Top of Records for this exercise

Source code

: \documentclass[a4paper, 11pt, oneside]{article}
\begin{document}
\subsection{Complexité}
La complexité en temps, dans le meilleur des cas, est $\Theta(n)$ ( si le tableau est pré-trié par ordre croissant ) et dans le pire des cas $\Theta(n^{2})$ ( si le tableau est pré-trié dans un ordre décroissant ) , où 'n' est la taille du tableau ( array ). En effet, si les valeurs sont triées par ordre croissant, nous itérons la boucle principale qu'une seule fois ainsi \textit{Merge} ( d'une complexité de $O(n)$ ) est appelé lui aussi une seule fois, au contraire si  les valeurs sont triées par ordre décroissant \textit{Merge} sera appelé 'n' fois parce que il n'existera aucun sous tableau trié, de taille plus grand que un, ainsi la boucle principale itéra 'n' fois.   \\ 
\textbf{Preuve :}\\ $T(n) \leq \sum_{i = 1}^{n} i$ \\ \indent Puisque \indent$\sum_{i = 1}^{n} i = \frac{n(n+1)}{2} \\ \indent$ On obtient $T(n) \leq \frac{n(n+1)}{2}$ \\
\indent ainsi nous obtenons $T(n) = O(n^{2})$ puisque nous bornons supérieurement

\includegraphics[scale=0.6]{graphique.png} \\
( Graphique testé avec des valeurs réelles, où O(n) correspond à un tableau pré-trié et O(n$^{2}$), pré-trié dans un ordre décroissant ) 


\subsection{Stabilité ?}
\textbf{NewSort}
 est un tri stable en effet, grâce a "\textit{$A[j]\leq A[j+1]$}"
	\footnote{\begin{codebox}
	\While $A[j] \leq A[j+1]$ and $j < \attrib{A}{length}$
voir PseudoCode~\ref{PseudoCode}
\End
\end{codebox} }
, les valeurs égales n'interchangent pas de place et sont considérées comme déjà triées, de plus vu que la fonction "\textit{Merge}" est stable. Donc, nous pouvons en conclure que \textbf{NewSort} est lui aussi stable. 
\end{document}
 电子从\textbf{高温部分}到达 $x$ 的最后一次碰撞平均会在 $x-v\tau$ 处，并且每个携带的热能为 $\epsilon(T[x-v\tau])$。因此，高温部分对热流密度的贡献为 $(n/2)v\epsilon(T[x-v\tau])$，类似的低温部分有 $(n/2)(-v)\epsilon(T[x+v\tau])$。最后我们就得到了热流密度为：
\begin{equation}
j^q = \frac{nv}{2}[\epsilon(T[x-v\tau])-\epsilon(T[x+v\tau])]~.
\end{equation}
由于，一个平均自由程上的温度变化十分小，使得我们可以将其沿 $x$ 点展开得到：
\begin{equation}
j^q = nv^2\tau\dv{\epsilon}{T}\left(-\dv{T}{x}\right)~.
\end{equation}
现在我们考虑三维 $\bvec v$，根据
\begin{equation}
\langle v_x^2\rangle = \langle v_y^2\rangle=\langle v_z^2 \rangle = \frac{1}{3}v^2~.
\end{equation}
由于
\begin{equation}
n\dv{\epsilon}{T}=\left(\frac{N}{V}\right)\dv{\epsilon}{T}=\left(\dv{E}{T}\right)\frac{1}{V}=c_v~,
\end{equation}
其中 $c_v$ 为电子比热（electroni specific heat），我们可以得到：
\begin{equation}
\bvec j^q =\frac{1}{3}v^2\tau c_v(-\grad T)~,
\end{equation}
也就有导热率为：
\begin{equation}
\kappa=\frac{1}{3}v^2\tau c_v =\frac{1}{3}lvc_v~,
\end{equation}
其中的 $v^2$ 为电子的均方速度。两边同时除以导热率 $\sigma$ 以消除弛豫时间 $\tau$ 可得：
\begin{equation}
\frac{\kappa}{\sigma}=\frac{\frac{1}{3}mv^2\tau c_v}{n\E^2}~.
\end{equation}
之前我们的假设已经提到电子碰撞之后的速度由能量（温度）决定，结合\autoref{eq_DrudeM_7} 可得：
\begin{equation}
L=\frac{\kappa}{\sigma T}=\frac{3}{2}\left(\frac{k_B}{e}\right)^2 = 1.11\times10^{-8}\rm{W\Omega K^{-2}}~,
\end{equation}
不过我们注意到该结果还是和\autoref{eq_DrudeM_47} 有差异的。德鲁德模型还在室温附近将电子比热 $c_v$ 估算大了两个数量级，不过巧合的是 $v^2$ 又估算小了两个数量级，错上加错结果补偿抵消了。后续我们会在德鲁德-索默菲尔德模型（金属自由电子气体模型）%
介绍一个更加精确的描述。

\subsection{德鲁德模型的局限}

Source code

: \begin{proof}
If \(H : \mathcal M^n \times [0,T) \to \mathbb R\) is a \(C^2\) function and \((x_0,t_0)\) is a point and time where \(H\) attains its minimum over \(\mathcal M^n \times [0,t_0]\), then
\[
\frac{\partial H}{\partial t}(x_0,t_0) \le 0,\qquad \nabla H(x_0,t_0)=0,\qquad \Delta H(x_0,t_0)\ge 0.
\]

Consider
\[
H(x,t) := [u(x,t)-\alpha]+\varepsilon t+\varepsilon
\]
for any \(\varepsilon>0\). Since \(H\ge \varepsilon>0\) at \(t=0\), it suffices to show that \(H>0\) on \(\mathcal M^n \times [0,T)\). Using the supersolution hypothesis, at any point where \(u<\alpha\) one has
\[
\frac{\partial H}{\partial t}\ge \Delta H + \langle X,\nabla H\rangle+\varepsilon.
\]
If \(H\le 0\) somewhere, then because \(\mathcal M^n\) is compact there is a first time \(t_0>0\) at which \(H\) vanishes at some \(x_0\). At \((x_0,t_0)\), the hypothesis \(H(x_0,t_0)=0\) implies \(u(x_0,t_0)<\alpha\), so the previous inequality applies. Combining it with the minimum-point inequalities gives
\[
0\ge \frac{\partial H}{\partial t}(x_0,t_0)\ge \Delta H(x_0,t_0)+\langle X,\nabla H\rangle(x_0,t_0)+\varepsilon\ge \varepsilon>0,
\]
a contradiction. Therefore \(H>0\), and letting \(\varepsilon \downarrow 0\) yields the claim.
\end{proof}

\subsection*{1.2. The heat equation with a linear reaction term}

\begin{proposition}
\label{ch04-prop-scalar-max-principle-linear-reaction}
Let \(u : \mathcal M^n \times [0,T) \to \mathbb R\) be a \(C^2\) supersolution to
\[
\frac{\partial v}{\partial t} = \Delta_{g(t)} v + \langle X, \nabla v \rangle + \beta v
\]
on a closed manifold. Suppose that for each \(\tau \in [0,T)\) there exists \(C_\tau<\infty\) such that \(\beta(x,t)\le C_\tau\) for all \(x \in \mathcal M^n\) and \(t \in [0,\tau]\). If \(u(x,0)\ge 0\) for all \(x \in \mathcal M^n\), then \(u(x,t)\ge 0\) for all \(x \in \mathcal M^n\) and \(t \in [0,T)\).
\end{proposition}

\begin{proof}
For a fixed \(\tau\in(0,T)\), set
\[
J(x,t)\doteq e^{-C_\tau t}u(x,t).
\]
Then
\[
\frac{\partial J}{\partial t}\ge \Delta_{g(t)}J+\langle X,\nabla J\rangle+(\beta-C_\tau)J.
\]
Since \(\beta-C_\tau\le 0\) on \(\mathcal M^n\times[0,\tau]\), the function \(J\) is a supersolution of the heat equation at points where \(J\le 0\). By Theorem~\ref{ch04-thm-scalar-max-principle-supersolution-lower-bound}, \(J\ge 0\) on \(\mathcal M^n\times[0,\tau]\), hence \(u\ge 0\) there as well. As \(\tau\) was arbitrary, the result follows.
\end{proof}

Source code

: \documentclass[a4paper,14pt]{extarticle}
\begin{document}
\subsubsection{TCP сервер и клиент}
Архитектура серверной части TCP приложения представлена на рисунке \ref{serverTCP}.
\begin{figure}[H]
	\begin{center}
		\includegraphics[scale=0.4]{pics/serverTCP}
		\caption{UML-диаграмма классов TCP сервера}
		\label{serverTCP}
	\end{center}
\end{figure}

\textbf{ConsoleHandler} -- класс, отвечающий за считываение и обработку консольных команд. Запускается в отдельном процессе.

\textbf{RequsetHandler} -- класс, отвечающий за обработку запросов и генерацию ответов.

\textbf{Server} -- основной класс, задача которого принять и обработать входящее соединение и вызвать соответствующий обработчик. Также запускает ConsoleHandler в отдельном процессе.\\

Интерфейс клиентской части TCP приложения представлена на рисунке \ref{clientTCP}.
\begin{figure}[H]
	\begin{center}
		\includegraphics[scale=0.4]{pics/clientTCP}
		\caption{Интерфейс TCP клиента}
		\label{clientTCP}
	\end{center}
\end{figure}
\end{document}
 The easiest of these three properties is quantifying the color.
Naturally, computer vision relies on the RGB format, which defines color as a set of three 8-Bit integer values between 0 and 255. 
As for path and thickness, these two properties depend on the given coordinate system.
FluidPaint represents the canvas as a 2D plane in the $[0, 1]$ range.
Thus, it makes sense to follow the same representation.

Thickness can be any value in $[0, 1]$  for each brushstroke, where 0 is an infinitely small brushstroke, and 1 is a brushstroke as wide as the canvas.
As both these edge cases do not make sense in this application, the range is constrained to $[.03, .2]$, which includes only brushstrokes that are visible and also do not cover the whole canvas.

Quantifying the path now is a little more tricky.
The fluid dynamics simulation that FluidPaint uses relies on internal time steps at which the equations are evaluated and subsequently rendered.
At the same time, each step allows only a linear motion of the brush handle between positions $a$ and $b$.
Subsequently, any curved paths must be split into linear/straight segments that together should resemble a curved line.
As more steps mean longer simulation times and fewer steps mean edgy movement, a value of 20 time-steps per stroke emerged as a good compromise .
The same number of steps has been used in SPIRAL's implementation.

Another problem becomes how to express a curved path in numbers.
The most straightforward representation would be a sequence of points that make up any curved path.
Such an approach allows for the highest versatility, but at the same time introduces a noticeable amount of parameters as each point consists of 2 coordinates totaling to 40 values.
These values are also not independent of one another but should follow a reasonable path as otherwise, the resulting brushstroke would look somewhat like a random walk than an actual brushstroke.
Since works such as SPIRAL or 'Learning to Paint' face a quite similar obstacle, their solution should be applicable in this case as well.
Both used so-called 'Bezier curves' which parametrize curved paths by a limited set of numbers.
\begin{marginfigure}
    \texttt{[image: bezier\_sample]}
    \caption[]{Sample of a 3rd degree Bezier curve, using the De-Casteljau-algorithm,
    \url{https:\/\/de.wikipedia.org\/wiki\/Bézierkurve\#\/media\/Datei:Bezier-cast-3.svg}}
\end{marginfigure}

Bottom of Records for this exercise

Problem statement
Starting with the first line of the records, repeat every line up to and including the one containing "La complexité en", and nothing else.

Solution for this exercise
Source code

: \documentclass[a4paper, 11pt, oneside]{article}
\begin{document}
\subsection{Complexité}
La complexité en temps, dans le meilleur des cas, est $\Theta(n)$ ( si le tableau est pré-trié par ordre croissant ) et dans le pire des cas $\Theta(n^{2})$ ( si le tableau est pré-trié dans un ordre décroissant ) , où 'n' est la taille du tableau ( array ). En effet, si les valeurs sont triées par ordre croissant, nous itérons la boucle principale qu'une seule fois ainsi \textit{Merge} ( d'une complexité de $O(n)$ ) est appelé lui aussi une seule fois, au contraire si  les valeurs sont triées par ordre décroissant \textit{Merge} sera appelé 'n' fois parce que il n'existera aucun sous tableau trié, de taille plus grand que un, ainsi la boucle principale itéra 'n' fois.   \\ 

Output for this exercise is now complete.